Risk managers had be “more rigorous in their selection of solutions to the risks their employers faced and adjust to the changes” – APOGERIS president reviews how successful Portuguese firms resisted the recession

Portugal

The economic news from Portugal has made grim reading in recent years. But we could now be seeing signs that the country is starting to turn the corner – and risk managers are playing a key role in this recovery.

The second quarter European GDP growth figures for Portugal came in at +0.4%.

Not bad for Europe in 2015, especially when you consider that the country is still battling to recover from 2008 crash while simultaneously complying with tough austerity drive – and considerably better than France, which registered 0%.

Unemployment is also down, there is an ongoing improvement in export ratios. Portugal also officially exited its European bailout last year.

But nothing is guaranteed in an uncertain world. “There are some positive signs but the challenges are still enormous,” says Jose Manuel Fonseca, president of the Portuguese risk management association, the Associação Portuguesa de Gestão de Riscos e Seguros (APOGERIS).

“Especially when it comes to improving productivity and competitiveness and continuing the process of reducing debt.

“The drivers for growth should be foreign trade.
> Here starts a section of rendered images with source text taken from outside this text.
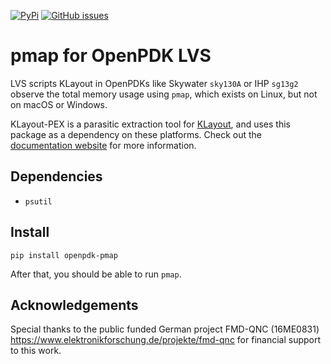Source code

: <!--
--------------------------------------------------------------------------------
SPDX-FileCopyrightText: 2025 Martin Jan Köhler
Johannes Kepler University, Institute for Integrated Circuits.

This file is part of openpdk-pmap 
(see https://github.com/martinjankoehler/openpdk-pmap).

This program is free software: you can redistribute it and/or modify
it under the terms of the GNU General Public License as published by
the Free Software Foundation, either version 3 of the License, or
(at your option) any later version.

This program is distributed in the hope that it will be useful,
but WITHOUT ANY WARRANTY; without even the implied warranty of
MERCHANTABILITY or FITNESS FOR A PARTICULAR PURPOSE.  See the
GNU General Public License for more details.

You should have received a copy of the GNU General Public License
along with this program. If not, see <http://www.gnu.org/licenses/>.
SPDX-License-Identifier: GPL-3.0-or-later
--------------------------------------------------------------------------------
-->
[![PyPi](https://img.shields.io/pypi/v/openpdk-pmap)](https://pypi.org/project/openpdk-pmap/)
[![GitHub issues](https://img.shields.io/badge/issue_tracking-github-blue.svg)](https://github.com/martinjankoehler/openpdk-pmap/issues)

# pmap for OpenPDK LVS

LVS scripts KLayout in OpenPDKs like Skywater `sky130A` or IHP `sg13g2` observe the total memory usage using `pmap`, which exists on Linux, but not on macOS or Windows.

KLayout-PEX is a parasitic extraction tool for [KLayout](https://klayout.org), and uses this package as a dependency on these platforms.
Check out the [documentation website](https://martinjankoehler.github.io/klayout-pex-website) for more information.

## Dependencies

- `psutil`

## Install

`pip install openpdk-pmap`

After that, you should be able to run `pmap`.

## Acknowledgements

Special thanks to the public funded German project FMD-QNC (16ME0831)
https://www.elektronikforschung.de/projekte/fmd-qnc for financial
support to this work.
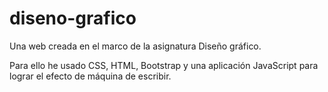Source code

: # diseno-grafico
Una web creada en el marco de la asignatura Diseño gráfico.

Para ello he usado CSS, HTML, Bootstrap y una aplicación JavaScript para lograr el efecto de máquina de escribir.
But the concern for us is that these drivers are not that robust when you take into consideration the latest financial turmoil in markets across the world.”

Portugal is especially vulnerable to instability abroad as many firms have responded to the domestic recession by looking for growth overseas. For example, the Portuguese footwear industry, which exports 95% of its output, saw foreign sales up 40% 2010-2014.

However, even getting this far has required great effort. “Risk Managers had to adapt fast,” says Fonseca. “[They had to] be more rigorous in their selection of solutions to the risks their employers faced and adjust to the changes that they were suffering.”

Many of the country’s problems came down to the fact that Portuguese companies were strongly leveraged pre-2008 and finding a way to deal with this unsustainable debt required risk managers to take a positive attitude to change.

“With the financial crisis we saw a lot of restructuring and changes in control, from equity funds and foreign investors,” says Fonseca. “This created a new, solid financial base to build on. Portugal is also benefiting from a cheap euro and low oil prices.

“However, growth in Europe and in Spain will be critical to sustain our exports success.

“We also have very high and multiple and complex taxes, both direct and indirect, which affect both employees and our attractiveness to investors.”

But having proved its worth through the difficult years, Fonseca feels positive about the future of risk management in his country – with some caveats.

“Although I feel that it is now no longer regarded as a new thing or strange philosophy,” he says. “Still the degree that the companies have gone into risk management or how deep the practice of risk management is integrated into their corporate culture has not evolved as fast as it should.”

Just as with the broader economy, he says: “There are still some hurdles to overcome.”